_WHAT TO DO_:
Set down exactly the entries below, beginning at their first line and ending at the line with "The footer part".
━━━━━ RECORDS FOR THIS EXERCISE ━━━━━
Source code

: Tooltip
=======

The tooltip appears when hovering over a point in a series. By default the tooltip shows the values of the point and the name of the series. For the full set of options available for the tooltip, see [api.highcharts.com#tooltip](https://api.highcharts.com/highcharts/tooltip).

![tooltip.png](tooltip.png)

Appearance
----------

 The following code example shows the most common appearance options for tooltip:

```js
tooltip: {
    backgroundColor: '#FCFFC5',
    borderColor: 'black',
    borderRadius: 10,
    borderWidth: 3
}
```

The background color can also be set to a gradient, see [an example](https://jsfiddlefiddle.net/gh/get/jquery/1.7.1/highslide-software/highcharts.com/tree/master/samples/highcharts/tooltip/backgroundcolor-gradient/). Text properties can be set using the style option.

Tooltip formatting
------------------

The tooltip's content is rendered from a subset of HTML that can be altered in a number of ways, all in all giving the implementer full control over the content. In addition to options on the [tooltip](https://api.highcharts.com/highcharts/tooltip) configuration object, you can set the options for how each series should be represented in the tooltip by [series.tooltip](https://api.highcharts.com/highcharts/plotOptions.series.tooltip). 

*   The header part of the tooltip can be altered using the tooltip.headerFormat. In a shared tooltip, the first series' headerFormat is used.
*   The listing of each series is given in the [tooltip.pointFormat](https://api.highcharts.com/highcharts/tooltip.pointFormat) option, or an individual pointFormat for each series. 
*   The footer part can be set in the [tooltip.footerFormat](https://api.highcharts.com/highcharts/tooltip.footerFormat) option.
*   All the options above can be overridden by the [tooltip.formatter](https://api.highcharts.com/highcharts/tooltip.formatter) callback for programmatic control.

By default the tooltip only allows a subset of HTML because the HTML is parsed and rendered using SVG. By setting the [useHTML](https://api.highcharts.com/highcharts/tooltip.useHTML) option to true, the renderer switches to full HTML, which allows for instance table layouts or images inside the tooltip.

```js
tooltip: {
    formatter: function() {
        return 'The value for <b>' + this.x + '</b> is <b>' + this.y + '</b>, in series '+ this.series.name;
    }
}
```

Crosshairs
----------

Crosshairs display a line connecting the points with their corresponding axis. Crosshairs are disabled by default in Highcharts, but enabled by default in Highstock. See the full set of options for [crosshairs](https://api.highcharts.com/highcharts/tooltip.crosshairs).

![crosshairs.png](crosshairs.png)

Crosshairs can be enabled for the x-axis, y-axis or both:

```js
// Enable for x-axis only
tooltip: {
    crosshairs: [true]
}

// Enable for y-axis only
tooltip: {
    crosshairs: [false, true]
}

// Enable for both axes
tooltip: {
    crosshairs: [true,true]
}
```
━━━━━
_RESPONSE_:
Source code

: Tooltip
=======

The tooltip appears when hovering over a point in a series. By default the tooltip shows the values of the point and the name of the series. For the full set of options available for the tooltip, see [api.highcharts.com#tooltip](https://api.highcharts.com/highcharts/tooltip).

![tooltip.png](tooltip.png)

Appearance
----------

 The following code example shows the most common appearance options for tooltip:

```js
tooltip: {
    backgroundColor: '#FCFFC5',
    borderColor: 'black',
    borderRadius: 10,
    borderWidth: 3
}
```

The background color can also be set to a gradient, see [an example](https://jsfiddlefiddle.net/gh/get/jquery/1.7.1/highslide-software/highcharts.com/tree/master/samples/highcharts/tooltip/backgroundcolor-gradient/). Text properties can be set using the style option.

Tooltip formatting
------------------

The tooltip's content is rendered from a subset of HTML that can be altered in a number of ways, all in all giving the implementer full control over the content. In addition to options on the [tooltip](https://api.highcharts.com/highcharts/tooltip) configuration object, you can set the options for how each series should be represented in the tooltip by [series.tooltip](https://api.highcharts.com/highcharts/plotOptions.series.tooltip). 

*   The header part of the tooltip can be altered using the tooltip.headerFormat. In a shared tooltip, the first series' headerFormat is used.
*   The listing of each series is given in the [tooltip.pointFormat](https://api.highcharts.com/highcharts/tooltip.pointFormat) option, or an individual pointFormat for each series. 
*   The footer part can be set in the [tooltip.footerFormat](https://api.highcharts.com/highcharts/tooltip.footerFormat) option.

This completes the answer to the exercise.